Materials and methods

Materials used in the study

The aliquots of drug substance lots used in this study were produced in-house at manufacturing scale. In the drug product, which is not in scope of this study the concentration of surfactant is significantly lower after approximately 20-fold dilution and is measured by HPLC.

Lab FTIR spectrometer

Off-line IR spectra were recorded using a Nicolet iS50 FTIR (Thermo Fisher Inc., USA) equipped with an ATR module. No further sample preparation was required and approximately 12 µl of sample was transferred directly onto the diamond crystal for analysis. A spectrum was collected for each sample, cleaning the crystal in between the sample measurements. Data acquisition was performed using OMNIC software (Thermo Fisher Inc., USA) and was plotted in absorbance units.

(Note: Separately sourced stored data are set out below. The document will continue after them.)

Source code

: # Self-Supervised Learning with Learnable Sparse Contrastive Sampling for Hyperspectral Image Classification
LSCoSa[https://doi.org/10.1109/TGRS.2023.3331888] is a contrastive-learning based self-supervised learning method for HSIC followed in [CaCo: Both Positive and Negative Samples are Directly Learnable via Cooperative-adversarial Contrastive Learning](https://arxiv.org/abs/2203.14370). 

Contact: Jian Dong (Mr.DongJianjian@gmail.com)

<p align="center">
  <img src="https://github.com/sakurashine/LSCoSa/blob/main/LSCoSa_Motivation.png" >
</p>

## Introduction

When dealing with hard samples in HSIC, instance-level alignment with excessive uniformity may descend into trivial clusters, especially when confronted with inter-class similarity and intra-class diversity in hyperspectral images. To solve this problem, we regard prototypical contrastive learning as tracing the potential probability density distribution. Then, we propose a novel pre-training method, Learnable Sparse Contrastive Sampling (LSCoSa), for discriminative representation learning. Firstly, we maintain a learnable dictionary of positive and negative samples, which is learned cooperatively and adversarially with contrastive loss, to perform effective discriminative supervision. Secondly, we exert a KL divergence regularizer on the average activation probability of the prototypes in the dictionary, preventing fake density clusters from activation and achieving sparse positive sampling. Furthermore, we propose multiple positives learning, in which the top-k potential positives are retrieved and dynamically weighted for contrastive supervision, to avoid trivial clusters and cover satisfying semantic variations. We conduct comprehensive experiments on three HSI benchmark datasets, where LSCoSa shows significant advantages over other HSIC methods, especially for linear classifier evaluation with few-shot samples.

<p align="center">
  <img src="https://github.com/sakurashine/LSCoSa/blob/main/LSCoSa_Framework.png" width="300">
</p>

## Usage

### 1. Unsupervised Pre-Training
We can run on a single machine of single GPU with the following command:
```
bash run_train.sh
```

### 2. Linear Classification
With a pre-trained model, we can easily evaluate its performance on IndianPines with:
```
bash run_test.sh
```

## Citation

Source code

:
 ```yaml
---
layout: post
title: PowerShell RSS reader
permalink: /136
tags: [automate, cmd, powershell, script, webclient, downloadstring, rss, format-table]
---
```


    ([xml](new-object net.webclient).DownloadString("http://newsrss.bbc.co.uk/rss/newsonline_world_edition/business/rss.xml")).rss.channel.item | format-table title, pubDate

This data was then analyzed using TQ Analyst (Thermo Fisher Inc., USA).

Standards and process off-line sample information

Surfactant standards were created at concentration ranging from 1% to 2% to identify peak locations. Infrared spectra of the surfactant standards and a series of process samples from 4 different TFF runs, were collected on a Mettler Toledo 702L ReactIR™ with a 9.5 mm DiComp probe with a 1.5-meter fiber at 8 cm−1 resolution and 256 scans. The spectral data were plotted in absorbance units and displayed with water subtracted and or PBS buffer subtracted. The intermediate precision of the off-line IR method is below 2%.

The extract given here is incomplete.